PROVIDED MATERIAL:
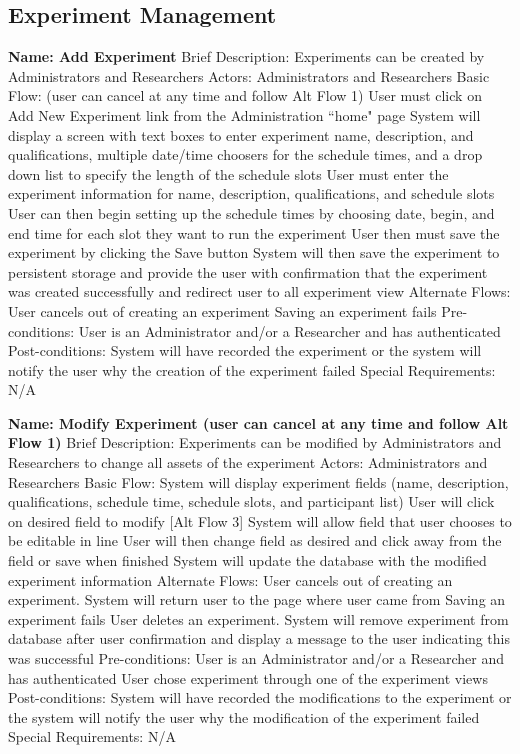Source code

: \begin{outline}[enumerate]
\end{outline}
\subsection{Experiment Management}
\begin{outline}[enumerate]



\1 {\bf Name: Add Experiment}
\2 Brief Description: Experiments can be created by Administrators and Researchers
\2 Actors: Administrators and Researchers
\2 Basic Flow: (user can cancel at any time and follow Alt Flow 1)
\3 User must click on Add New Experiment link from the Administration ``home" page
\3 System will display a screen with text boxes to enter experiment name, description,  and qualifications, multiple date/time choosers for the schedule times, and a drop down list to specify the length of the schedule slots
\3 User must enter the experiment information for name, description, qualifications, and schedule slots
\3 User can then begin setting up the schedule times by choosing date, begin, and end time for each slot they want to run the experiment
\3 User then must save the experiment by clicking the Save button
\3 System will then save the experiment to persistent storage and provide the user with confirmation that the experiment was created successfully and redirect user to all experiment view
\2 Alternate Flows:
\3 User cancels out of creating an experiment
\3 Saving an experiment fails
\2 Pre-conditions:
\3 User is an Administrator and/or a Researcher and has authenticated
\2 Post-conditions:
\3 System will have recorded the experiment or the system will notify the user why the creation of the experiment failed
\2 Special Requirements:
\3 N/A

\1 {\bf Name: Modify Experiment (user can cancel at any time and follow Alt Flow 1)}
\2 Brief Description: Experiments can be modified by Administrators and Researchers to change all assets of the experiment
\2 Actors: Administrators and Researchers
\2 Basic Flow:
\3 System will display experiment fields (name, description, qualifications, schedule time, schedule slots, and participant list)
\3 User will click on desired field to modify [Alt Flow 3]
\3 System will allow field that user chooses to be editable in line
\3 User will then change field as desired and click away from the field or save when finished
\3 System will update the database with the modified experiment information
\2 Alternate Flows:
\3 User cancels out of creating an experiment. System will return user to the page where user came from
\3 Saving an experiment fails
\3 User deletes an experiment. System will remove experiment from database after user confirmation and display a message to the user indicating this was successful
\2 Pre-conditions:
\3 User is an Administrator and/or a Researcher and has authenticated
\3 User chose experiment through one of the experiment views
\2 Post-conditions:
\3 System will have recorded the modifications to the experiment or the system will notify the user why the modification of the experiment failed
\2 Special Requirements:
\3 N/A

\end{outline}
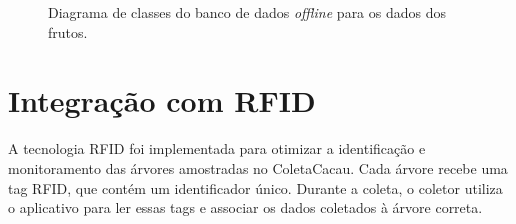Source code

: \begin{figure}[htb]
 \centering
 \caption{Diagrama de classes do banco de dados \textit{offline} para os dados dos frutos.}
 \label{fig:ClassDiagram02}
\end{figure}

\newpage

\section{Integração com RFID}
A tecnologia RFID foi implementada para otimizar a identificação e monitoramento das árvores amostradas no ColetaCacau. Cada árvore recebe uma tag RFID, que contém um identificador único. Durante a coleta, o coletor utiliza o aplicativo para ler essas tags e associar os dados coletados à árvore correta.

THE PROBLEM: Text only, please: give the listing again word for word with no images.

WRITTEN REPLY:
Source code

: \begin{outline}[enumerate]
\end{outline}
\subsection{Experiment Management}
\begin{outline}[enumerate]



\1 {\bf Name: Add Experiment}
\2 Brief Description: Experiments can be created by Administrators and Researchers
\2 Actors: Administrators and Researchers
\2 Basic Flow: (user can cancel at any time and follow Alt Flow 1)
\3 User must click on Add New Experiment link from the Administration ``home" page
\3 System will display a screen with text boxes to enter experiment name, description,  and qualifications, multiple date/time choosers for the schedule times, and a drop down list to specify the length of the schedule slots
\3 User must enter the experiment information for name, description, qualifications, and schedule slots
\3 User can then begin setting up the schedule times by choosing date, begin, and end time for each slot they want to run the experiment
\3 User then must save the experiment by clicking the Save button
\3 System will then save the experiment to persistent storage and provide the user with confirmation that the experiment was created successfully and redirect user to all experiment view
\2 Alternate Flows:
\3 User cancels out of creating an experiment
\3 Saving an experiment fails
\2 Pre-conditions:
\3 User is an Administrator and/or a Researcher and has authenticated
\2 Post-conditions:
\3 System will have recorded the experiment or the system will notify the user why the creation of the experiment failed
\2 Special Requirements:
\3 N/A

\1 {\bf Name: Modify Experiment (user can cancel at any time and follow Alt Flow 1)}
\2 Brief Description: Experiments can be modified by Administrators and Researchers to change all assets of the experiment
\2 Actors: Administrators and Researchers
\2 Basic Flow:
\3 System will display experiment fields (name, description, qualifications, schedule time, schedule slots, and participant list)
\3 User will click on desired field to modify [Alt Flow 3]
\3 System will allow field that user chooses to be editable in line
\3 User will then change field as desired and click away from the field or save when finished
\3 System will update the database with the modified experiment information
\2 Alternate Flows:
\3 User cancels out of creating an experiment. System will return user to the page where user came from
\3 Saving an experiment fails
\3 User deletes an experiment. System will remove experiment from database after user confirmation and display a message to the user indicating this was successful
\2 Pre-conditions:
\3 User is an Administrator and/or a Researcher and has authenticated
\3 User chose experiment through one of the experiment views
\2 Post-conditions:
\3 System will have recorded the modifications to the experiment or the system will notify the user why the modification of the experiment failed
\2 Special Requirements:
\3 N/A

\end{outline}
Source code

: \begin{figure}[htb]
 \centering
 \caption{Diagrama de classes do banco de dados \textit{offline} para os dados dos frutos.}
 \label{fig:ClassDiagram02}
\end{figure}

\newpage

\section{Integração com RFID}
A tecnologia RFID foi implementada para otimizar a identificação e monitoramento das árvores amostradas no ColetaCacau. Cada árvore recebe uma tag RFID, que contém um identificador único. Durante a coleta, o coletor utiliza o aplicativo para ler essas tags e associar os dados coletados à árvore correta.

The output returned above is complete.